A third fund of USD 200m, employing a novel core equity-plus-co-investment structure under Singapore’s variable capital company (VCC) regime, closed in late 2022. More recently, Proterra Asia has seen a change in ownership at the management entity level, with Australia’s Challenger Funds Management taking out a minority interest held by Sydney-listed Pacific Current Group (PCG).
“It’s a minority stake, so there’s big strategic change. But it does give our sector more support, credibility, and endorsement. While food and agriculture is a relatively niche space compared to some other sectors, it is increasingly interesting from a sustainability, food security, and health perspective,” said Tai Lin, a managing partner at Proterra Asia.
The investment was made by Challenger subsidiary Fidante, which is building up a portfolio of equity interests in third-party investment managers. Lin noted that Fidante would unlock distribution channels for Proterra Asia in certain parts of the world.
Fidante said that it wanted to bring the strategy to the attention of investors based in the UK and Europe. The key selling point is exposure to “growing consumer demand driven by expanding urban populations and the emergence of a new generation seeking safe, high-quality food products that prioritize health, nutrition, convenience, social impact, and sustainability.”
PCG is in essence much like Fidante. The firm has a portfolio of 16 investment managers around the world and acquired a 16% position in Proterra Investment Partners – which has been partner-owned ever since the spinout from Black River – in 2019. As part of the deal, PCG also obtained an indirect interest in Proterra Asia, which is an affiliate of the global business.
Proterra Investment Partners has USD 3.7bn under management across agriculture, food, and metals and mining. PCG valued its interest in the firm at AUD 40.4m (USD 26.7m), or 7% of the total book value of its investments in third-party managers. It is entitled to 8% of gross management revenues and 16% of the proceeds in the event of a sale.
Proterra Asia’s strategy is specialist in nature but broad in terms of equity commitment. The rigid and programmatic investment approach that characterised its early years in Asia was abandoned some time ago.
The firm has supported businesses from a very early stage. It first invested in Oatside, a Singapore-headquartered oat milk brand, when there were zero employees and accounts for most of the USD 22m raised by the company to date. There have also been larger commitments, such as the USD 100m pledged to support an Asia rollout of Just Egg, a protein replacement brand focused on eggs.
This guided the choice of structure for Fund III. A VCC can serve as an umbrella for multiple sub-entities and shares classes. It brings cost savings – there’s no need to pay lawyers to draw up a new set of documents every time a firm wants to explore a new strategy – and flexibility. Investors can participate at the corporate or project level, equivalents to the fund and sub-fund levels.
The USD 200m raised by Proterra Asia is core equity. Whenever the firm wants to flex up to address a larger opportunity, it can draw on co-investment from LPs and funnel the capital into a sub-fund for each deal. Lin declined to estimate how much might be put to work over the life of the fund.

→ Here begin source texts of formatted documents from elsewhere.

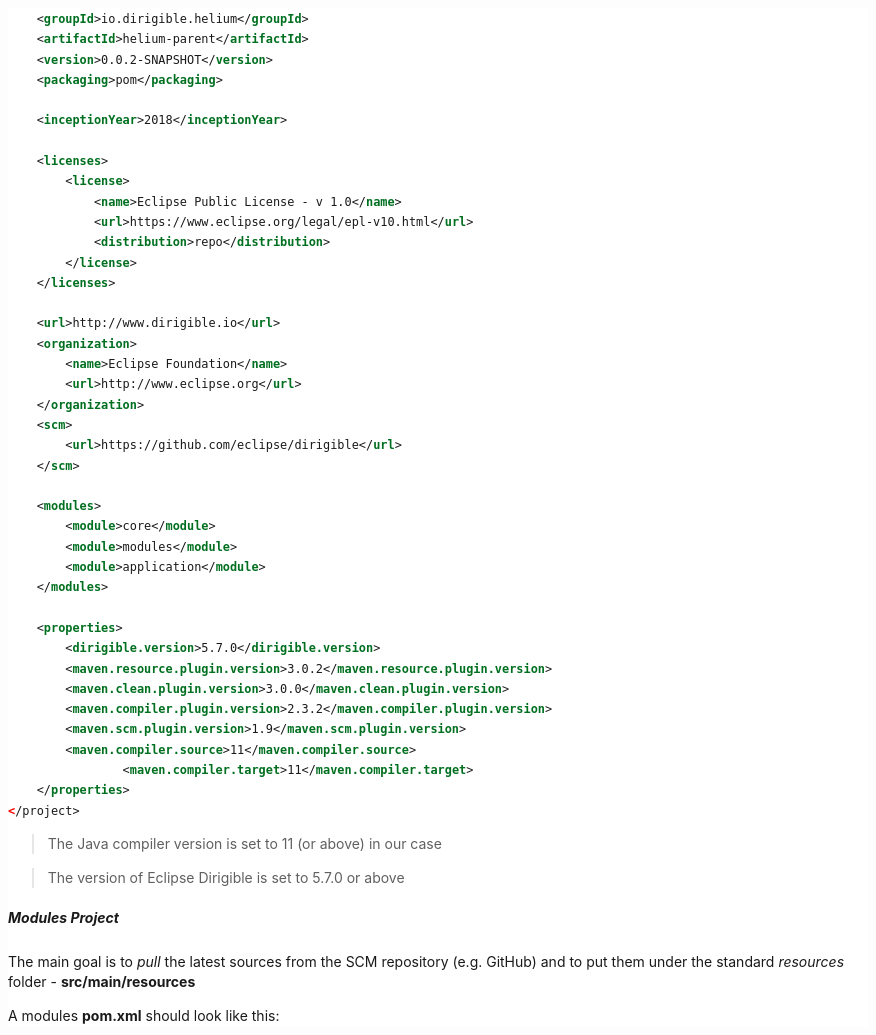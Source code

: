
 ```xml
	<groupId>io.dirigible.helium</groupId>
	<artifactId>helium-parent</artifactId>
	<version>0.0.2-SNAPSHOT</version>
	<packaging>pom</packaging>

	<inceptionYear>2018</inceptionYear>

	<licenses>
		<license>
			<name>Eclipse Public License - v 1.0</name>
			<url>https://www.eclipse.org/legal/epl-v10.html</url>
			<distribution>repo</distribution>
		</license>
	</licenses>

	<url>http://www.dirigible.io</url>
	<organization>
		<name>Eclipse Foundation</name>
		<url>http://www.eclipse.org</url>
	</organization>
	<scm>
		<url>https://github.com/eclipse/dirigible</url>
	</scm>

	<modules>
		<module>core</module>
		<module>modules</module>
		<module>application</module>
	</modules>

	<properties>
		<dirigible.version>5.7.0</dirigible.version>
		<maven.resource.plugin.version>3.0.2</maven.resource.plugin.version>
		<maven.clean.plugin.version>3.0.0</maven.clean.plugin.version>
		<maven.compiler.plugin.version>2.3.2</maven.compiler.plugin.version>
		<maven.scm.plugin.version>1.9</maven.scm.plugin.version>
		<maven.compiler.source>11</maven.compiler.source>
    	        <maven.compiler.target>11</maven.compiler.target>
	</properties>
</project>
```

> The Java compiler version is set to 11 (or above) in our case

> The version of Eclipse Dirigible is set to 5.7.0 or above

##### Modules Project

The main goal is to *pull* the latest sources from the SCM repository (e.g. GitHub) and to put them under the standard *resources* folder - **src/main/resources**

A modules **pom.xml** should look like this:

“Co-investment will stay within the LP group, we aren’t going to raise co-investment money from anyone else,” he added. “We didn’t know exactly how it would work out when we started, but the VCC does offer a lot of flexibility – a sub-fund can effectively remain open for the entire investment period – and there are tax advantages as well.”
The adoption of the VCC structure is described as a learning process. The drawback for many LPs is a lack of familiarity with what is ultimately a corporate structure rather than a limited partnership. Industry participants observe that it is hard enough to convince a US-based LP to support an entity domiciled outside of the Cayman Islands, let alone one that doesn’t conform to type.
However, Proterra’s investor base is more heavily weighted towards Asia and Europe. LPs that have disclosed their participation include Development Bank of Japan.
“Most Asia-based LPs bought into the VCC structure very quickly. Some of the European LPs wanted to do more work, but once they ran the legal and tax due diligence and understood what it involved, they signed up,” said Lin, adding that no one passed on the fund explicitly because they didn’t like the structure. “It is all about investing the time to understand something.”